Las veces que no apoyé a mi madre

Tengo seis años. Es Halloween. La escuela celebra su desfile anual de Halloween. Todos los niños marcharán por unas cuantas manzanas del vecindario.

—Cómprale un disfraz y ya está —dice mi padre—. En el baratillo tienen.

Pero mi madre decide que no, que puesto que es mi primer desfile ella misma me hará el disfraz: la momia, mi personaje de terror favorito.

Corta unos trapos blancos y toallas viejas y me envuelve con ellos, sujetándolos con imperdibles.
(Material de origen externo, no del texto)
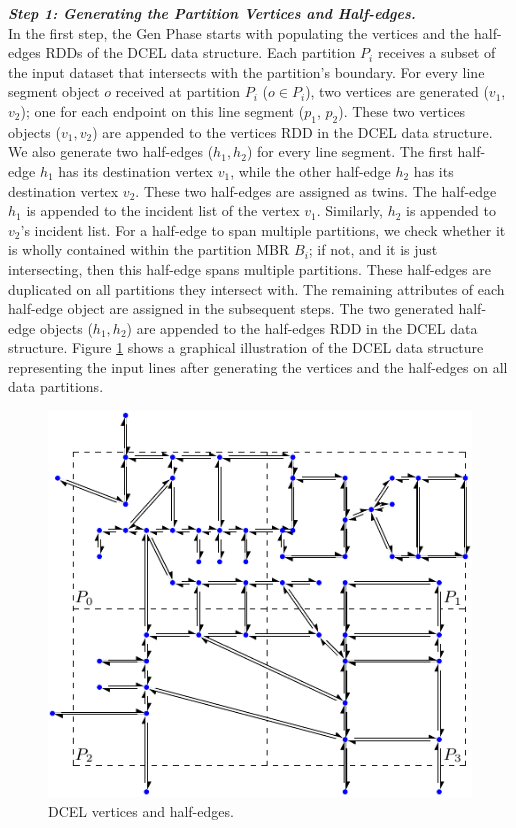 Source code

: \vspace{4pt}
\textit{\textbf{Step 1: Generating the Partition Vertices and Half-edges.}}
\\
In the first step, the Gen Phase starts with populating the vertices and the half-edges RDDs of the DCEL data structure.
Each partition $P_i$ receives a subset of the input dataset that intersects with the partition's boundary.
For every line segment object $o$ received at partition $P_i$ ($o \in P_i$), two vertices are generated ($v_1$, $v_2$); one for each endpoint on this line 
segment ($p_1$, $p_2$). These two vertices objects ($v_1, v_2$) are appended to the vertices RDD in the DCEL data structure.
We also generate two half-edges ($h_1, h_2$) for every line segment. 
The first half-edge $h_1$ has its destination vertex $v_1$, while the other half-edge $h_2$ has its destination vertex $v_2$. These two half-edges are assigned 
as twins.
The half-edge $h_1$ is appended to the incident list of the vertex $v_1$. Similarly, $h_2$ is appended to $v_2$'s incident list.
For a half-edge to span multiple partitions, we check whether it is wholly contained within the partition MBR $B_i$; if not, and it is just intersecting, then 
this half-edge spans multiple partitions. 
These half-edges are duplicated on all partitions they intersect with.
The remaining attributes of each half-edge object are assigned in the subsequent steps. 
The two generated half-edge objects ($h_1, h_2$) are appended to the half-edges RDD in the DCEL data structure.
Figure \ref{fig:ddcel:step1} shows a graphical illustration of the DCEL data structure representing the input lines after generating the vertices and the 
half-edges on all data partitions.

\begin{figure}[tb]
	\centering
	\includegraphics[width=0.75 \linewidth ]{chapterSDCEL/model/ddcel-1}
	\caption{DCEL vertices and half-edges.}
	\label{fig:ddcel:step1}
\end{figure}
Luego cubre los trapos con capas de papel higiénico que pega con cinta adhesiva. Tarda un buen rato, pero, cuando termina, me miro en el espejo. Soy una momia. Alzo los hombros y voy tambaleándome de un lado a otro.

—¡Uuuh! Das mucho miedo —dice mi madre.

Me lleva en coche a la escuela. Empezamos el desfile. Cuanto más camino más se me sueltan los trapos. Entonces, a unas dos manzanas, empieza a llover. Cuanto me quiero dar cuenta el papel higiénico ya se está deshaciendo. Los trapos me cuelgan. No tardan en caerse y se me quedan en los tobillos, en las muñecas y en el cuello, se me ve la camiseta y los pantalones del pijama, que mi madre pensó que serían la ropa interior más adecuada.

—¡Mirad a Charley! —chillan los demás niños. Se están riendo. Yo me estoy poniendo colorado. Quiero desaparecer, pero ¿adónde vas en mitad de un desfile?

Los padres esperan con las cámaras en el patio del colegio y yo llego hecho un revoltijo de trapos y trozos colgantes de papel higiénico mojado. Enseguida veo a mi madre. Ella se lleva la mano a la boca al verme. Rompo a llorar.

—¡Me has destrozado la vida! —le grito.